One of the inevitabilities in the life of an England fan is fast approaching - heightened levels of FIFA World Cup expectation, shattered by an “oh so near” exit on penalties. England have lost all three of their World Cup shootouts, and have won just one of their four UEFA European Championship efforts. The afterimage of a stunned Waddle, Southgate and Batty are etched onto our collective mind’s eye.
According to a recent BBC Sport report, this summer’s response from the FA is to consider a range of factors around the penalty shoot-out, including: a player’s preference for practicing penalties; a player’s psychological response to the prospect of taking a penalty; how the likelihood of a shoot-out affects extra-time performance; pre-match organisation of who will take a penalty; players’ walk to the spot; and the need for more than one 'go-to' penalty placement option.
While welcome, note the emphasis on the penalty-taker in the contest. There is no mention of the goalkeeper; yet, the keeper, who faces the opposition at least three times or (likely) more, is the player best placed to affect the outcome of the shootout.
Goalkeepers start with a distinct disadvantage - over 70% of penalties have been converted in World Cup shootouts. So, how might keepers go about reversing this trend? Well, history tells us that they have tried, albeit with varying levels of success: Cech did his homework on Bayern Munich’s penalty-takers (The Guardian, 2012); Grobbelar dished up spaghetti legs to distract his opposition in Rome (Liverpool Echo, 2018); Hope Solo 'iced the kicker', unsuccessfully, by asking for new gloves ahead of the crucial kick of the 2016 Olympic quarter final (Yahoo Sports, 2016); and most keepers come off their line before the ball has been kicked - despite it being a bookable offence (The Guardian, 2018). An exemplar of such tricks of the trade was provided in 2005 by Jerzy Dudek who reportedly utilised all of the above to win the European Cup for Liverpool.
However, the anecdotal evidence portrays a sense of goalkeepers clutching at straws. Psychological science is now offering empirically based and more subtle solutions to the problem.
Stand to the side...but by not so much they’ll notice
In preparation for a penalty kick, professional goalkeepers rarely position themselves at the exact centre of the goal. Analysis of 200 top-flight penalty kicks suggests that goalkeepers intend to be positioned centrally, but stand marginally left or right of centre on 96% of occasions (Masters, van der Kamp & Jackson, 2007). This means that most often a penalty taker will be presented with a side of the goal that has more space. Masters and colleagues went on to calculate that the mean displacement of keepers sampled was about 10 cm.
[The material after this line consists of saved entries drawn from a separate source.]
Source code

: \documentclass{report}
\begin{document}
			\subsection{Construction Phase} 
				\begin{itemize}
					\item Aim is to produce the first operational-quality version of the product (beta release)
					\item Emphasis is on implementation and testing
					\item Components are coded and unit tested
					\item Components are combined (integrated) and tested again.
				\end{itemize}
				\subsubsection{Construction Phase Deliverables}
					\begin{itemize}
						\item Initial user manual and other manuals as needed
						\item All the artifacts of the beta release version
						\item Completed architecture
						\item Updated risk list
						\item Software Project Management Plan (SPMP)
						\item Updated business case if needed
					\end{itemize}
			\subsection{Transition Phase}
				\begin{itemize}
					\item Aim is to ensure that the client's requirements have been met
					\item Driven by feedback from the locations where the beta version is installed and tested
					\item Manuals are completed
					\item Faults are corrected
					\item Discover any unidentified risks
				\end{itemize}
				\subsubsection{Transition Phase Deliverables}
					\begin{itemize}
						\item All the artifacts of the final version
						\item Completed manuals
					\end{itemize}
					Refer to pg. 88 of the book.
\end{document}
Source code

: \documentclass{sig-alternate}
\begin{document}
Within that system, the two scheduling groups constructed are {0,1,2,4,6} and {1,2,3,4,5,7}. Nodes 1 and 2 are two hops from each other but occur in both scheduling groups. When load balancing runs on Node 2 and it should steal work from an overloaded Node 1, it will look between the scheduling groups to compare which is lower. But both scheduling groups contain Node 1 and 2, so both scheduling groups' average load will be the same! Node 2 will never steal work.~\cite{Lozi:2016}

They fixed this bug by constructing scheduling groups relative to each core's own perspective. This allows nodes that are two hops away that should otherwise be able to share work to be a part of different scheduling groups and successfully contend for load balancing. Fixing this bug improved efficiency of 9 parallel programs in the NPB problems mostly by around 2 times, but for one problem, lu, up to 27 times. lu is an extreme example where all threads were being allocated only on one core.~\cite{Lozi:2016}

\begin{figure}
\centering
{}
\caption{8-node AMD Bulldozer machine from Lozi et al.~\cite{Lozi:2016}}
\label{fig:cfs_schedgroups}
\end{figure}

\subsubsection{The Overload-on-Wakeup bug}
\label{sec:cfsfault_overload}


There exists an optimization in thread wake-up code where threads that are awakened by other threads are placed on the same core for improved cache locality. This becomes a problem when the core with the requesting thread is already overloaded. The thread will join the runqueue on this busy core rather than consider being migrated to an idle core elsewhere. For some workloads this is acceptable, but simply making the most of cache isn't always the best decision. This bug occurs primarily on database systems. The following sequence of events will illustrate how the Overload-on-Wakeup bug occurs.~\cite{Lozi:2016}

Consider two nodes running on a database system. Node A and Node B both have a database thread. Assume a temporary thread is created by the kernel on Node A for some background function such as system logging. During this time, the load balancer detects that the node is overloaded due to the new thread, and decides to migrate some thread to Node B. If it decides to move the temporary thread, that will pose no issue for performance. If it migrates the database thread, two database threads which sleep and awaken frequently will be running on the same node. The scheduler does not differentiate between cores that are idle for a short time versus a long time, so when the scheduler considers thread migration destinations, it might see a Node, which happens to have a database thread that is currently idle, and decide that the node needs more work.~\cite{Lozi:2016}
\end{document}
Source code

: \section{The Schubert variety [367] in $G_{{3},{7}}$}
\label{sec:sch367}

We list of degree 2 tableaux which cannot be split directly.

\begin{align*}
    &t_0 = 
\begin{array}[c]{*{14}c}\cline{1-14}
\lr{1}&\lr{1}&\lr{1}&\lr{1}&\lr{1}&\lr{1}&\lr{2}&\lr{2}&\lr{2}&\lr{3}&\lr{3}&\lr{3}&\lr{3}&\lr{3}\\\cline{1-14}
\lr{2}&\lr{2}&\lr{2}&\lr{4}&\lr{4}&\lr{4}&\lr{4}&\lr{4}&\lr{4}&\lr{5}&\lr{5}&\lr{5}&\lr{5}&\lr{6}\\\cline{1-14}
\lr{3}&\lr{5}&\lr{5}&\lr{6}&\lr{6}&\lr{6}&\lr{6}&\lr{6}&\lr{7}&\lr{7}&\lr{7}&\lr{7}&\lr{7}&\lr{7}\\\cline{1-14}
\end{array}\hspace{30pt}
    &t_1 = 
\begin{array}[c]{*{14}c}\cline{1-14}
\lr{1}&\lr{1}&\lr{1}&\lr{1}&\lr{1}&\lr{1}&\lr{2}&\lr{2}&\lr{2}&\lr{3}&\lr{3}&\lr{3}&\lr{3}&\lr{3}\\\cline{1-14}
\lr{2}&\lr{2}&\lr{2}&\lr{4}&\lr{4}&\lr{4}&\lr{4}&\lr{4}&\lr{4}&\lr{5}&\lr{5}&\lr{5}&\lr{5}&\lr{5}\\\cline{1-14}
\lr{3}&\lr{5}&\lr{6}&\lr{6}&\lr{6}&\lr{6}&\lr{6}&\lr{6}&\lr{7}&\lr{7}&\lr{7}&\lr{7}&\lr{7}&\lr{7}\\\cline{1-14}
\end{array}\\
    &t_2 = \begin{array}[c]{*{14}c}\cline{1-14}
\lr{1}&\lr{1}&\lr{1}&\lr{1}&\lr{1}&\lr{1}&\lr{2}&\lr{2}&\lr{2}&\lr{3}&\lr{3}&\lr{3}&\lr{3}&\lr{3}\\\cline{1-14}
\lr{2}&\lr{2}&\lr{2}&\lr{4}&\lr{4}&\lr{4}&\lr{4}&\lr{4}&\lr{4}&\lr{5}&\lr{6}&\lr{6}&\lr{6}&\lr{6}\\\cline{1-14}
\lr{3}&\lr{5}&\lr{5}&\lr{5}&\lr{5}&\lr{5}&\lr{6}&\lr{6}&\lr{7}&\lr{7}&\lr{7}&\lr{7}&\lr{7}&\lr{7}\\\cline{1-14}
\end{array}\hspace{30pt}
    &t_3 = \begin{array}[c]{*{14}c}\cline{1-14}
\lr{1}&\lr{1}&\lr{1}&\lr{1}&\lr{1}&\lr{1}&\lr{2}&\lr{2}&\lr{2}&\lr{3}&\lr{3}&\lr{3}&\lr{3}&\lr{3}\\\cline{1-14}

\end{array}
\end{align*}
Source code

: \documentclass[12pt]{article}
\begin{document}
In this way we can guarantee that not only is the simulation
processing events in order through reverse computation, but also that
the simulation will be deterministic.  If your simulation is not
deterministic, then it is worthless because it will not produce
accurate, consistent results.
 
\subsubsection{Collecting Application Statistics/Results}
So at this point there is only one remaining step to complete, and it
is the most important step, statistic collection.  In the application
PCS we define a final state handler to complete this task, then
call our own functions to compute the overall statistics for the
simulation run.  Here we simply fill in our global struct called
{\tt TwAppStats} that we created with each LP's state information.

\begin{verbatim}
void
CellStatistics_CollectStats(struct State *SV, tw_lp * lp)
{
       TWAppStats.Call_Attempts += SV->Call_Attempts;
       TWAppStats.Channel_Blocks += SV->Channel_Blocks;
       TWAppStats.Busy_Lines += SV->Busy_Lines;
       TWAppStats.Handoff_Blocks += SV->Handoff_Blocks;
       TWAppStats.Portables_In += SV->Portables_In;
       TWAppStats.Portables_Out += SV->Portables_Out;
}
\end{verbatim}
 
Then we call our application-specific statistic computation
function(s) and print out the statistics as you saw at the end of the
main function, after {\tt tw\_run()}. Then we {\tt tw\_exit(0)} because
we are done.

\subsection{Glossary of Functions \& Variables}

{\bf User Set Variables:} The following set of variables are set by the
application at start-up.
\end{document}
Follow-up lab-based work showed that displacements of less than 10 cm are imperceptible; that is, the penalty taker thinks the goalkeeper is standing dead centre when they are not. Masters and colleagues observational data, validated by lab-based simulations, show that penalty-takers who assume that the goalkeeper is in the middle of the goal have an above chance (approximately 60%) inclination to direct the ball to the side of the keeper that has more space - particularly when the goalkeeper does not give anything away by moving before ball contact (Nӧel, van der Kamp & Memmert, 2015). The findings imply that the goalkeeper, assuming she/he can locate the true centre of the goal, can deliberately influence the direction of a penalty kick by standing slightly to one side by an amount that the penalty taker will not notice.
Make yourself big: The illusion of size
Away from football, Jessica Witt and her colleagues (2012) demonstrated the effect visual illusions can have on golf putting. They projected an array of large circles or small circles around the hole to create the Ebbinghaus illusion that the hole circumference was smaller or larger than real-life, respectively. Poorer performance was shown when the hole (target) was perceived to be smaller. The likely explanation was that the illusion affected confidence. The findings imply that if goalkeepers can make the space (target) either side of them appear smaller by making themselves look bigger, then penalty taker confidence and, in turn, shot accuracy may decrease. With this in mind, van der Kamp and Masters (2008) wondered if goalkeepers’ who adopted the ‘Y’ posture of an amputated Muller-lyer illusion would be perceived as taller than when the arms were pointed downward. Sure enough, participants overestimated goalkeeper height when they adopted the ‘Y’ posture and underestimated height when the arms were pointing down. It would be interesting to find out what misperceptions of height do to penalty taker confidence and penalty kick accuracy.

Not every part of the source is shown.